Sonia Katyal '98 Appointed the Joseph M. McLaughlin Professor of Law at Fordham University School of Law
Sonia Katyal has been appointed the Joseph M. McLaughlin Professor of Law, following the retirement of Maria Marcus.
“I am delighted to recognize Professor Katyal’s exemplary scholarship with this appointment,” said Fordham Law Dean Michael M. Martin. “Our School’s intellectual property program is immeasurably enriched by her award-winning work focused on the intersection of art, technology, and civil rights.”
Katyal’s articles have been published in prominent legal publications, including the Texas Law Review, the University of Pennsylvania Law Review, the UCLA Law Review, and the Yale Law Journal.
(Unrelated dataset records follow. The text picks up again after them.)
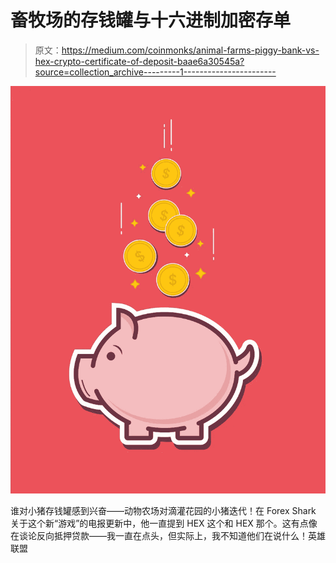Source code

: # 畜牧场的存钱罐与十六进制加密存单

> 原文：<https://medium.com/coinmonks/animal-farms-piggy-bank-vs-hex-crypto-certificate-of-deposit-baae6a30545a?source=collection_archive---------1----------------------->

![](img/688227323e9a79e5fd131e65abb09a15.png)

谁对小猪存钱罐感到兴奋——动物农场对滴灌花园的小猪迭代！在 Forex Shark 关于这个新“游戏”的电报更新中，他一直提到 HEX 这个和 HEX 那个。这有点像在谈论反向抵押贷款——我一直在点头，但实际上，我不知道他们在说什么！英雄联盟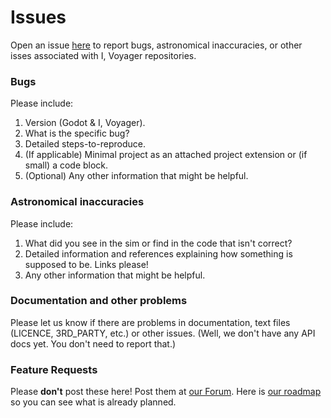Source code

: # Issues
Open an issue [here](https://github.com/ivoyager/ivoyager-bugs/issues) to report bugs, astronomical inaccuracies, or other isses associated with I, Voyager repositories.
### Bugs
Please include:
1. Version (Godot & I, Voyager).
2. What is the specific bug?
3. Detailed steps-to-reproduce.
4. (If applicable) Minimal project as an attached project extension or (if small) a code block.
5. (Optional) Any other information that might be helpful.
### Astronomical inaccuracies
Please include:
1. What did you see in the sim or find in the code that isn't correct?
2. Detailed information and references explaining how something is supposed to be. Links please!
3. Any other information that might be helpful.
### Documentation and other problems
Please let us know if there are problems in documentation, text files (LICENCE, 3RD_PARTY, etc.) or other issues. (Well, we don't have any API docs yet. You don't need to report that.)
### Feature Requests
Please **don't** post these here! Post them at [our Forum](https://ivoyager.dev/forum). Here is [our roadmap](https://ivoyager.dev/forum/index.php?p=/discussion/41/roadmap) so you can see what is already planned.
They also have garnered multiple awards, including an honorable mention in the 2006 American Association of Law Schools Scholarly Papers Competition, the 2004 Cybercrime Award from the Yale Journal of Law and Technology, the 2002 Dukeminier award from the Williams project at UCLA. In addition, her article “Stealth Marketing and Antibranding: The Love that Dare Not Speak Its Name” was selected as one of the best articles in media and entertainment law for 2010 and will be included in the 2011 Entertainment Publishing and the Arts Handbook (West).
Her most recent book, Property Outlaws (Yale University Press, 2010), co-authored with Eduardo Peñalver, explores, in part, how changes in new media alter the balance between law, technology, and property entitlements. Her forthcoming book, Contrabrand (Yale University Press, 2012), studies the relationship between trademark law, advertising, freedom of artistic expression, and brand equity. It was funded in part by The Creative Capital/Warhol Foundation Arts Writers Grant—the first such grant ever awarded to a law professor. Two other book projects include a casebook on cultural property (co-authored with Angela Riley and Kristen Carpenter, to be published by Aspen) and a handbook on law and art (coauthored with Christine Farley, to be published by Elgar Press).
Katyal joined Fordham Law in 2002 after working as an associate specializing in intellectual property litigation in the San Francisco office of Covington & Burling. A graduate of Brown University and the University of Chicago Law School, she clerked for Hon. Carlos Moreno (later a California Supreme Court Justice) of the Central District of California from 1998 to 1999 and for Hon. Dorothy Nelson of the U.S. Court of Appeals for the Ninth Circuit from 1999 to 2000.